* [EXERCISE]
Give the data again exactly as it is written.

[INFORMATION SUPPLIED — start]

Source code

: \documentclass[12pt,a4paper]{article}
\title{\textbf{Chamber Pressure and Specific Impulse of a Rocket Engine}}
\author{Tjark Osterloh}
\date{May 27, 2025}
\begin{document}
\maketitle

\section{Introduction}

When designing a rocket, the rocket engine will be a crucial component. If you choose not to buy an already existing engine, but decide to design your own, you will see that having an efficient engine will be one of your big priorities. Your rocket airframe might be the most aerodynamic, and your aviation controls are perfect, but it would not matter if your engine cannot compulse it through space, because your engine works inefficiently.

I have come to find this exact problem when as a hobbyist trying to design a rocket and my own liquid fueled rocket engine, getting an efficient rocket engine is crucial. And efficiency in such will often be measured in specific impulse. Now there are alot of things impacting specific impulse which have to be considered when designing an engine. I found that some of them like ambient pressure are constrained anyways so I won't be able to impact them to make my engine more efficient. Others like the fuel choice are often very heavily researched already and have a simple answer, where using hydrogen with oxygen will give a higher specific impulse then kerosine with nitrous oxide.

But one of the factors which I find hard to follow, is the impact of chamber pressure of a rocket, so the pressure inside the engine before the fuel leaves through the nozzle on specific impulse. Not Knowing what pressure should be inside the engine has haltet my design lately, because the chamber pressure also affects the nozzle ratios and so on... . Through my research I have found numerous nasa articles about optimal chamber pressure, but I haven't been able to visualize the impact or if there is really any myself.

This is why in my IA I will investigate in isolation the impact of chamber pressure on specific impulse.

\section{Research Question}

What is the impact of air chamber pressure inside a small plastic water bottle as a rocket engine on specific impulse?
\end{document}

[INFORMATION SUPPLIED — finish]

* [RESULT FOR THIS EXERCISE]
Source code

: \documentclass[12pt,a4paper]{article}
\title{\textbf{Chamber Pressure and Specific Impulse of a Rocket Engine}}
\author{Tjark Osterloh}
\date{May 27, 2025}
\begin{document}
\maketitle

\section{Introduction}

When designing a rocket, the rocket engine will be a crucial component. If you choose not to buy an already existing engine, but decide to design your own, you will see that having an efficient engine will be one of your big priorities. Your rocket airframe might be the most aerodynamic, and your aviation controls are perfect, but it would not matter if your engine cannot compulse it through space, because your engine works inefficiently.

I have come to find this exact problem when as a hobbyist trying to design a rocket and my own liquid fueled rocket engine, getting an efficient rocket engine is crucial. And efficiency in such will often be measured in specific impulse. Now there are alot of things impacting specific impulse which have to be considered when designing an engine. I found that some of them like ambient pressure are constrained anyways so I won't be able to impact them to make my engine more efficient. Others like the fuel choice are often very heavily researched already and have a simple answer, where using hydrogen with oxygen will give a higher specific impulse then kerosine with nitrous oxide.

But one of the factors which I find hard to follow, is the impact of chamber pressure of a rocket, so the pressure inside the engine before the fuel leaves through the nozzle on specific impulse. Not Knowing what pressure should be inside the engine has haltet my design lately, because the chamber pressure also affects the nozzle ratios and so on... . Through my research I have found numerous nasa articles about optimal chamber pressure, but I haven't been able to visualize the impact or if there is really any myself.

This is why in my IA I will investigate in isolation the impact of chamber pressure on specific impulse.

\section{Research Question}

What is the impact of air chamber pressure inside a small plastic water bottle as a rocket engine on specific impulse?
\end{document}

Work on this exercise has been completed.